### What to do
Each entry should be set down again verbatim, with the images omitted.

____

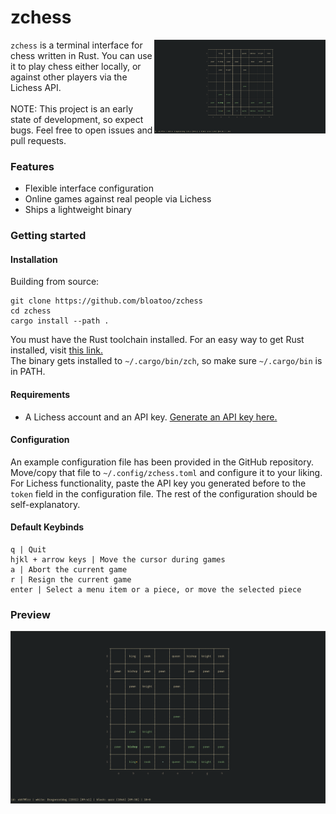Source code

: # zchess


<img align="right" src="media/preview.png" height="150px" alt="logo">

`zchess` is a terminal interface for chess written in Rust. You can use it to play chess either locally, or against other players via the Lichess API. <br> <br>
NOTE: This project is an early state of development, so expect bugs. Feel free to open issues and pull requests.

### Features
- Flexible interface configuration
- Online games against real people via Lichess
- Ships a lightweight binary

### Getting started
#### Installation
Building from source:
```
git clone https://github.com/bloatoo/zchess
cd zchess
cargo install --path .
```

You must have the Rust toolchain installed. For an easy way to get Rust installed, visit [this link.](https://rustup.rs/.) <br>
The binary gets installed to `~/.cargo/bin/zch`, so make sure `~/.cargo/bin` is in PATH.

#### Requirements
- A Lichess account and an API key. [Generate an API key here.](https://lichess.org/account/oauth/token)


#### Configuration
An example configuration file has been provided in the GitHub repository. Move/copy that file to `~/.config/zchess.toml` and configure it to your liking. <br>
For Lichess functionality, paste the API key you generated before to the `token` field in the configuration file. The  rest of the configuration should be self-explanatory.

#### Default Keybinds

```
q | Quit
hjkl + arrow keys | Move the cursor during games
a | Abort the current game
r | Resign the current game
enter | Select a menu item or a piece, or move the selected piece
```
### Preview

![Preview](media/preview.png?raw=true "Preview")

____

### Written answer
Source code

: # zchess


<img align="right" src="media/preview.png" height="150px" alt="logo">

`zchess` is a terminal interface for chess written in Rust. You can use it to play chess either locally, or against other players via the Lichess API. <br> <br>
NOTE: This project is an early state of development, so expect bugs. Feel free to open issues and pull requests.

### Features
- Flexible interface configuration
- Online games against real people via Lichess
- Ships a lightweight binary

### Getting started
#### Installation
Building from source:
```
git clone https://github.com/bloatoo/zchess
cd zchess
cargo install --path .
```

You must have the Rust toolchain installed. For an easy way to get Rust installed, visit [this link.](https://rustup.rs/.) <br>
The binary gets installed to `~/.cargo/bin/zch`, so make sure `~/.cargo/bin` is in PATH.

#### Requirements
- A Lichess account and an API key. [Generate an API key here.](https://lichess.org/account/oauth/token)


#### Configuration
An example configuration file has been provided in the GitHub repository. Move/copy that file to `~/.config/zchess.toml` and configure it to your liking. <br>
For Lichess functionality, paste the API key you generated before to the `token` field in the configuration file. The  rest of the configuration should be self-explanatory.

#### Default Keybinds

```
q | Quit
hjkl + arrow keys | Move the cursor during games
a | Abort the current game
r | Resign the current game
enter | Select a menu item or a piece, or move the selected piece
```
### Preview

![Preview](media/preview.png?raw=true "Preview")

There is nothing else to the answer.